Every line from the line containing "### Configuración del" through the final line below is to be repeated exactly; no other line is.
────────────────
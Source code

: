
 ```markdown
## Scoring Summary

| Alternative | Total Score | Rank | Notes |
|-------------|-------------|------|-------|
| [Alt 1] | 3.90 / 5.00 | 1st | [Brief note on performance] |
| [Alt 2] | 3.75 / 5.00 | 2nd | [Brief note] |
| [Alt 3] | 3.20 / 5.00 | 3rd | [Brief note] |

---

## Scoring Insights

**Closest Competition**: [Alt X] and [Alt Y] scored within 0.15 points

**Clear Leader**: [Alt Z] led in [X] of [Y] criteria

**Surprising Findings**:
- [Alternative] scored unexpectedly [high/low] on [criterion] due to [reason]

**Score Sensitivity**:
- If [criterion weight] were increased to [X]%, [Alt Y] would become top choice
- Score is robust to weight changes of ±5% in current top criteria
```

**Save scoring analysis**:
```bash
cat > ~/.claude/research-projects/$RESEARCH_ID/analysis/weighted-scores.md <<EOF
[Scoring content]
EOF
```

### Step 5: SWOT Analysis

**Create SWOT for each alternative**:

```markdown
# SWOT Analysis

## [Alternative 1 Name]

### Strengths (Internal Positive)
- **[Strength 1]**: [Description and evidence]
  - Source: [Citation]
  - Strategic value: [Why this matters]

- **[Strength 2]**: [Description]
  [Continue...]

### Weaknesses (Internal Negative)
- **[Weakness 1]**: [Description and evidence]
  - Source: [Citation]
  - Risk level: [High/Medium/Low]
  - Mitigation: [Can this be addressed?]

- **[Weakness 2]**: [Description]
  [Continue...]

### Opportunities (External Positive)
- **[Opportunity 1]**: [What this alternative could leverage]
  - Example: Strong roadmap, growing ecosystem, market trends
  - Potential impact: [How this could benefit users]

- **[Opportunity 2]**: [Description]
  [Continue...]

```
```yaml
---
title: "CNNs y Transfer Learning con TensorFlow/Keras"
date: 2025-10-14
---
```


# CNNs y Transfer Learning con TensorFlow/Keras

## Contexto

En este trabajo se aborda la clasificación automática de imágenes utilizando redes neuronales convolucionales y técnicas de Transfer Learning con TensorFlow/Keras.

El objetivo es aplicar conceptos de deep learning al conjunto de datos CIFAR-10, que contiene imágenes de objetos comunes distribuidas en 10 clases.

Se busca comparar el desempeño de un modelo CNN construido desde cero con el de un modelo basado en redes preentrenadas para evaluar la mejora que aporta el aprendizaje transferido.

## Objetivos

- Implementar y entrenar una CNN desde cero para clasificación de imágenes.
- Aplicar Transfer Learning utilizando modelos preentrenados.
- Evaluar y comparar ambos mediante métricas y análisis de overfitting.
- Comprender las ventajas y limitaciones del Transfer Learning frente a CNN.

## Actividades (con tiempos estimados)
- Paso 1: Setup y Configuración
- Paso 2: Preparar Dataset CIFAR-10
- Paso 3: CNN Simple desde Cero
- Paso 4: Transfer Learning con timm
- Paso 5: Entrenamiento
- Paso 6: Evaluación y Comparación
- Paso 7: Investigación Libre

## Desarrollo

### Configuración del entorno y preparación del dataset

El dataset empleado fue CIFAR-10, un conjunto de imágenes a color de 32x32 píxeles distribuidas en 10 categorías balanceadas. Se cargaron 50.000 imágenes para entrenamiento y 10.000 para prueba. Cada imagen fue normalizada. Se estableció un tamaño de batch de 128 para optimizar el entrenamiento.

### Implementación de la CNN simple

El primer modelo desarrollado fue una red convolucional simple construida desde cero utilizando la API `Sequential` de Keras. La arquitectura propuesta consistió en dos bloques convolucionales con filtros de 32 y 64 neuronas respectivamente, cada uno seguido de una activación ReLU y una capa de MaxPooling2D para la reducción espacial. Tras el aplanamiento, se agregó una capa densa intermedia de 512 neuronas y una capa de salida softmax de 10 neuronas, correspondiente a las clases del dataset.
────────────────
- RESPONSE TO THIS TASK
### Configuración del entorno y preparación del dataset

El dataset empleado fue CIFAR-10, un conjunto de imágenes a color de 32x32 píxeles distribuidas en 10 categorías balanceadas. Se cargaron 50.000 imágenes para entrenamiento y 10.000 para prueba. Cada imagen fue normalizada. Se estableció un tamaño de batch de 128 para optimizar el entrenamiento.

### Implementación de la CNN simple

El primer modelo desarrollado fue una red convolucional simple construida desde cero utilizando la API `Sequential` de Keras. La arquitectura propuesta consistió en dos bloques convolucionales con filtros de 32 y 64 neuronas respectivamente, cada uno seguido de una activación ReLU y una capa de MaxPooling2D para la reducción espacial. Tras el aplanamiento, se agregó una capa densa intermedia de 512 neuronas y una capa de salida softmax de 10 neuronas, correspondiente a las clases del dataset.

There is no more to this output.